So it's more of a memory problem then a processing problem.· I thought of using multipule if one couldn't cut it, it looks like it's posible.· I was hoping·to have it on one if it's posible.·

▔▔▔▔▔▔▔▔▔▔▔▔▔▔▔▔▔▔▔▔▔▔▔▔
There is always an answer.

There is always a way.
There is always a reason.··· -SciTech02.

pharseid · 2006-05-08 12:50

· My guestimate of the inner loop of an assembly program (I,m not sure about the timing of instructions) would indicate that 6 cogs could produce an edge map at 60 frames/sec for the resolution Paul mentioned. I think that's pretty interesting because my original thought was that you would have to have some other system doing frame captures and feeding it to your Propellor, but I think it would be possible to directly input from a flash ADC· (or whatever it is they use to convert raw video to digital). That would really simplify things.

· You could play with things to fit it on one chip (Paul didn't like averaging pixels, but one source I read actually recommended it to reduce spurious edges). I mention the multichip thing because producing an edge map is one problem which seems to lend itself to parallel processing. But having a distributed edge map may be terribly for further processing as far as I know.

-phar

Paul Baker · 2006-05-08 18:28

You could be correct that averaging would help denoise the system. The systems Ive seen (PC based) use black frame noise cancelation (took an image in 0 lux conditions, then subtracted that frame from subsequent images), but that technique would be too cumbersome for the propeller.

▔▔▔▔▔▔▔▔▔▔▔▔▔▔▔▔▔▔▔▔▔▔▔▔
1+1=10

pharseid · 2006-05-09 14:55

So they're correcting for flaws in individual cameras? The reference I mentioned didn't actually explain where the problems came from. I hadn't thought of that even though I saw a segment the other day on software that can determine the digital camera a picture was taken with.

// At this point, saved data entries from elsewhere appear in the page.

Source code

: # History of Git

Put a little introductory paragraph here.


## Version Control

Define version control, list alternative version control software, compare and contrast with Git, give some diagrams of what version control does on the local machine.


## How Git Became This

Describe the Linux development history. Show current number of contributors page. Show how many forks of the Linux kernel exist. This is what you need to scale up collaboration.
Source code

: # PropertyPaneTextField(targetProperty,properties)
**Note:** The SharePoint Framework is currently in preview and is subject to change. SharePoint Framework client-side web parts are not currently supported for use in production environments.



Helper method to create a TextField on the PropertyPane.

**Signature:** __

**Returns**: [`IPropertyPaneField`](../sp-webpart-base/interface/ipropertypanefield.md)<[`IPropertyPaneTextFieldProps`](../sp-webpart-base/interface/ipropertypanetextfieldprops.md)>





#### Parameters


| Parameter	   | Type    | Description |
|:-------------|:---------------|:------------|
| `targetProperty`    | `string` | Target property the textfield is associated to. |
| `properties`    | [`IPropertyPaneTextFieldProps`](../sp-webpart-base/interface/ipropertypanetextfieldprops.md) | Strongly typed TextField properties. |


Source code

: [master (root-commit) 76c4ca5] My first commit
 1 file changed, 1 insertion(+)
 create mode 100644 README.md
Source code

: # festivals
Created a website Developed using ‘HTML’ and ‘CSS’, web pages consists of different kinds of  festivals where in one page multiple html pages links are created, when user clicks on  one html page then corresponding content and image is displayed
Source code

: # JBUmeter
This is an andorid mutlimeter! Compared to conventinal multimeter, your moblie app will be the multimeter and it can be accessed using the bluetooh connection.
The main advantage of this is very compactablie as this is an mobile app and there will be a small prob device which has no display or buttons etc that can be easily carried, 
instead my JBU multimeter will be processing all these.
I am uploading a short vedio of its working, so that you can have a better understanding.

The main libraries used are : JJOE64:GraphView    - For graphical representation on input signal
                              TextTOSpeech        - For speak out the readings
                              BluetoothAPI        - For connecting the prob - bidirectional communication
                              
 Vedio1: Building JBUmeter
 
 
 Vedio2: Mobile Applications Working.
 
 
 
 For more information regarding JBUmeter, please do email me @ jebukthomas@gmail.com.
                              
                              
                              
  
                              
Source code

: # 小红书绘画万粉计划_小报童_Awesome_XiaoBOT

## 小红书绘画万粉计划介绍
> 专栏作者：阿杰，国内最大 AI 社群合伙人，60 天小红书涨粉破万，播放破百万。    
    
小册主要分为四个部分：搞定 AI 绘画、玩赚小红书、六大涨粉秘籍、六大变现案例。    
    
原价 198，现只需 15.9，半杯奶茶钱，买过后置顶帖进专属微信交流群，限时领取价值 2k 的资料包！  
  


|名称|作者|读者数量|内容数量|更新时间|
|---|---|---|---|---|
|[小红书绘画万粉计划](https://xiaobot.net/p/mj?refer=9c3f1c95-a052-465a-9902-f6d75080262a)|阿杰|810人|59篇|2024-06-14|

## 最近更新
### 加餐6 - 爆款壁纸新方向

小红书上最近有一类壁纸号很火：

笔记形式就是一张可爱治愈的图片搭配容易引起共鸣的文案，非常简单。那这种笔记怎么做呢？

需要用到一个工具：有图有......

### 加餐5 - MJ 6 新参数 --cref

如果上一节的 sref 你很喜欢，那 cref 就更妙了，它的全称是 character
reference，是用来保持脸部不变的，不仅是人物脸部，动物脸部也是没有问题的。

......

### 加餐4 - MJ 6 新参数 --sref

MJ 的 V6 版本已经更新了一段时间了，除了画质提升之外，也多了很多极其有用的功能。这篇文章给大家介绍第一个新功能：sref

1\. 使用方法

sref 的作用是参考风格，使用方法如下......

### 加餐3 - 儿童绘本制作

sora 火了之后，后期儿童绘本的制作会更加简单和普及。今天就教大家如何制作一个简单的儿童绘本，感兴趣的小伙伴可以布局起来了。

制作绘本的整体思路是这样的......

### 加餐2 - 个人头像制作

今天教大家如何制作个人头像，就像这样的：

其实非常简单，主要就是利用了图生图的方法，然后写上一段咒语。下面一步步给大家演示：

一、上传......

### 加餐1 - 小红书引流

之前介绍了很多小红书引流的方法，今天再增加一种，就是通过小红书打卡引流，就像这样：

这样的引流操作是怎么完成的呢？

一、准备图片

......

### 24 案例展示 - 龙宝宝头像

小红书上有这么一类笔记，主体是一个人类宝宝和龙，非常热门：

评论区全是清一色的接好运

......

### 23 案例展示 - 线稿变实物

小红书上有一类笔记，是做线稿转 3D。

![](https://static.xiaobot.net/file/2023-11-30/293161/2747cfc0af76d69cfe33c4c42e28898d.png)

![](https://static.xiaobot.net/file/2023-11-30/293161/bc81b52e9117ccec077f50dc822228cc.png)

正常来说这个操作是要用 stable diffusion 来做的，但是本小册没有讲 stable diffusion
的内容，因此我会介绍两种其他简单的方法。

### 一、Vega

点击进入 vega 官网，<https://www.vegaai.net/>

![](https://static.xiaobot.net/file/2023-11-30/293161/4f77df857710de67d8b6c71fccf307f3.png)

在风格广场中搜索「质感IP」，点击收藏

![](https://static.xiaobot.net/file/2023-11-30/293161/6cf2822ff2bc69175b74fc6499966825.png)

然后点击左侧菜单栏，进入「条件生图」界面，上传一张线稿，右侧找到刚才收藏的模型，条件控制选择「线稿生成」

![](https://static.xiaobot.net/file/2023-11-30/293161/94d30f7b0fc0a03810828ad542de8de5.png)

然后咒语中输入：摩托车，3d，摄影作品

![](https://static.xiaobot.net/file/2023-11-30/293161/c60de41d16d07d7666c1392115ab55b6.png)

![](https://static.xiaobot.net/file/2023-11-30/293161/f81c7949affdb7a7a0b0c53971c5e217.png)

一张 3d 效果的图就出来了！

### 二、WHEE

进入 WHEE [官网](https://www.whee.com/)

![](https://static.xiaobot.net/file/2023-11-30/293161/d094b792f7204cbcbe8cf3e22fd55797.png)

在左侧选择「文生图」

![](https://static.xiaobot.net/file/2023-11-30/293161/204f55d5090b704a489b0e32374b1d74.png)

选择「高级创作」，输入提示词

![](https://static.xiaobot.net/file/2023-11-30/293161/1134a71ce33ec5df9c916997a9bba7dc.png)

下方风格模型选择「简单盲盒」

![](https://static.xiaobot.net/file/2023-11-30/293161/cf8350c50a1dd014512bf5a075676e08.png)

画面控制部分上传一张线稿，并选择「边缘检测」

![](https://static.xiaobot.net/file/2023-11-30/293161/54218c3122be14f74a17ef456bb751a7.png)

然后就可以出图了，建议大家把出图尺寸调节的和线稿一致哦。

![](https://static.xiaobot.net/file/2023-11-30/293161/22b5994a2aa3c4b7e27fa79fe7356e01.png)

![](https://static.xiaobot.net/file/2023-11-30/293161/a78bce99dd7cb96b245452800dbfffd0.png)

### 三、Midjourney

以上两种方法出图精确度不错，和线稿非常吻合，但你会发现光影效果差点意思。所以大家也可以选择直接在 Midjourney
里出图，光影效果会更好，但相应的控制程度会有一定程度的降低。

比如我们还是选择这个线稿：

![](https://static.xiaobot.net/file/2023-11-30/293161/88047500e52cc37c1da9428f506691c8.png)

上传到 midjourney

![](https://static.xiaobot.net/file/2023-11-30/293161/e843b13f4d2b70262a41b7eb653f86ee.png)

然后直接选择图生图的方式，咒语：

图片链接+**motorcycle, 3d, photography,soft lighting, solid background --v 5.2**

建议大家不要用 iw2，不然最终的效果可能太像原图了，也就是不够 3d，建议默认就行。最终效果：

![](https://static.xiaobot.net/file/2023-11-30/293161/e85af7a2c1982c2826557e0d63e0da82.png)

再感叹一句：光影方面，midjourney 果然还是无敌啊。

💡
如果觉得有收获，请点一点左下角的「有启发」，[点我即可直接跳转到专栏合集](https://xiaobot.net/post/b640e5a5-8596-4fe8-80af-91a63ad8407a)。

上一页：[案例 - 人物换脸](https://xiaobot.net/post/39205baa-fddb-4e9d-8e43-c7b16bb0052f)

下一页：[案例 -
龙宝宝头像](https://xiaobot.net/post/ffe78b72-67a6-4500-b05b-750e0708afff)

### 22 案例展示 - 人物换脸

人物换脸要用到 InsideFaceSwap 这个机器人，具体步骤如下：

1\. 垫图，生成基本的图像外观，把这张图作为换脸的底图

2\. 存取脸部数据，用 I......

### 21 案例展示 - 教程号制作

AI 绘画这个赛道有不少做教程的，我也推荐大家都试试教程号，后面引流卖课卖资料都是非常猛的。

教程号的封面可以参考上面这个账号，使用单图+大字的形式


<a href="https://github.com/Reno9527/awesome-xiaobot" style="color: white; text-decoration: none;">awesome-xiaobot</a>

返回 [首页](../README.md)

I wonder if you could program that black frame into a flash RAM and the run that and the digital video output through a subtractor?

-phar

Paul Baker · 2006-05-09 17:53

CMOS sensors and the means through which they are designed have inherent flaws, which show up as noise in the system. Sometimes this is not visible, sometimes it is. There is permanent and temporary noise, the black frame only takes care of the first. Some people find that using the appropriate threshold in the edge detection algorithm is sufficient to weed out spurious edges.

▔▔▔▔▔▔▔▔▔▔▔▔▔▔▔▔▔▔▔▔▔▔▔▔
1+1=10

SciTech02 · 2006-05-10 16:59

On what phar said, I was planing on geting a cam that could send serial data from it.· The CMU cam does it, I just need to find a black and white one with a smaller resolution.

So it looks like edge detection is the way to go.· It would be a nice first step to object recognition (Like if you put a black block in a white room it could "See" it as a block), but that's not needed in my goal of vission-based navigation.·

So as of now, these are the steps that half to be done to get a image and navigate by it:

1: Send serial data from cams to Propeller chip for processing.

2: Use edge detection formula that Paul provided.

3: Use parallax method for distance detection.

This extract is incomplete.